The insurmountable challenge that Windows Phone 8 and BB10 Face
“If you build it [they] will come”. That call, similar to the call heard in the classic movie “Field of Dreams” seems to be the call driving the creation of Windows Phone 8, and BB10, but unfortunately for the builders, they face the challenge of having to lure two different groups, and that is what will make gaining market share such a challenge.
Building a platform requires more than just a solid foundation. It requires apps for the restless user, and content to appease them further. The several year head start that both iOS and Android have been given has made it nearly impossible to match their selection of apps, collectively millions strong. I’ve seen multiple users turn away from Windows Phone 8 simply because the app selection doesn’t come close to that of either of its’ competitors. BB10, not coming until late next year, will face an even greater challenge.

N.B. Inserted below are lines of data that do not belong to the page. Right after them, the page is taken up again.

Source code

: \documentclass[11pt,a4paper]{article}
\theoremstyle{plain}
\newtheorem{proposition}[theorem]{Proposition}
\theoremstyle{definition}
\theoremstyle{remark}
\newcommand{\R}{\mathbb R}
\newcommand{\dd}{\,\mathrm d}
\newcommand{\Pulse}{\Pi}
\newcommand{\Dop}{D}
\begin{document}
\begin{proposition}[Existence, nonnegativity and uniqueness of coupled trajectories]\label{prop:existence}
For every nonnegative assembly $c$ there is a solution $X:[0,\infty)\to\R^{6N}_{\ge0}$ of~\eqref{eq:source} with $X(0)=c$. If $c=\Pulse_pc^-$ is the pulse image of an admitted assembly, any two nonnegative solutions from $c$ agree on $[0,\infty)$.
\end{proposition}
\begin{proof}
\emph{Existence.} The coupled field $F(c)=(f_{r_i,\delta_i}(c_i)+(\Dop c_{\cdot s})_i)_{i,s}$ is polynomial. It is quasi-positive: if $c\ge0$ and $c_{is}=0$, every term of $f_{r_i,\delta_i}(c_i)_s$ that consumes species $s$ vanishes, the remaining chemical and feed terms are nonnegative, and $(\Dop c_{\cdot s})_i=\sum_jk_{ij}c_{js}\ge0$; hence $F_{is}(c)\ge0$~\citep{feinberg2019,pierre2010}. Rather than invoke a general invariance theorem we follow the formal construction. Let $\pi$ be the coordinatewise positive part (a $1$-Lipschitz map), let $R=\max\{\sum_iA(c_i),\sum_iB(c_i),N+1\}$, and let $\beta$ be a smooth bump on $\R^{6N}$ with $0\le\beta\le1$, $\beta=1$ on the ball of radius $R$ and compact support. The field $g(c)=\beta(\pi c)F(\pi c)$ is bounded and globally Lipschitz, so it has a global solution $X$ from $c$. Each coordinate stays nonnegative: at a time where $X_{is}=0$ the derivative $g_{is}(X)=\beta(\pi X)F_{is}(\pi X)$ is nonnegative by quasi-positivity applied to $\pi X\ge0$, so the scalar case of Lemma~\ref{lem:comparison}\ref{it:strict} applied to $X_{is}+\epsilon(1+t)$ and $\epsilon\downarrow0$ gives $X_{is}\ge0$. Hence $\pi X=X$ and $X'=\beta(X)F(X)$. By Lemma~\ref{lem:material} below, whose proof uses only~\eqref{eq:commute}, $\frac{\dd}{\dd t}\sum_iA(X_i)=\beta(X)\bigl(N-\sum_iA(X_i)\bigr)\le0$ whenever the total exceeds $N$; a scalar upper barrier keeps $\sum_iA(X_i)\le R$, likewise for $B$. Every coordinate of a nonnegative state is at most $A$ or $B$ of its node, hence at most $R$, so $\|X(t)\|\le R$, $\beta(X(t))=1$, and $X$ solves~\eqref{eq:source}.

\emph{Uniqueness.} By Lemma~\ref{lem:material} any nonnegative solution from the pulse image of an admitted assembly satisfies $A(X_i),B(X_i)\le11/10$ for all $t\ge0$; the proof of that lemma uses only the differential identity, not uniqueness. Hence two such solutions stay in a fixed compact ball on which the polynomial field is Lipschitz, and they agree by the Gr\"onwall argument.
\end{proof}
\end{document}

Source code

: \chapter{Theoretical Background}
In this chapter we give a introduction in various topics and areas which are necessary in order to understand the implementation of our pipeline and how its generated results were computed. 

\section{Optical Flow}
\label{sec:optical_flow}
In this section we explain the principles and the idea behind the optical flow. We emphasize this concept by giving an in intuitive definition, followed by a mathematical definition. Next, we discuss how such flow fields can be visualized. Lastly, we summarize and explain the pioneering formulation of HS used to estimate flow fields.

In the quest to lure users, the different companies building these platforms have been working to lure another crowd: Developers. Without developers, no platform has a chance of competing with the massive app selection of the big two. Blackberry gave developers APIs, and Beta Phones, and SDKs nearly a year in advance in hopes of building a large enough selection by launch day in June to lure some customers. Windows has been using its’ past network of computer developers to search for phone developers.
The numbers show they’re struggling though. Developers know that because of the size of the platform, they can’t make nearly as much money as on iOS or Android, so very few developers are trying. If Microsoft and Blackberry don’t want to crash and burn, they need to take immediate action. Here’s the action plan I’d recommend to lure developers.
Step 1: Make all developer tools free. Nothing lures people like free stuff. Give away free test phones, and democratize the process. Make submitting to your app store free and easy, and you’ll see more developers port their apps.
Step 2: Increase Developer Revenue share. More money= More developers. iOS offers 70% revenue to developers, so offer 80%. Offer a bonus for accepted apps. For any app accepted into the store within the next year, offer a $300 bonus. It seems costly now, but having a larger selection of apps will pay off greatly in the long run.
These steps are radical. It means losing a lot of initial app revenue. You’ve got to spend money to make money though, and this is the only way I think they can possibly grow their app store large enough. If you’re a developer, What do you think?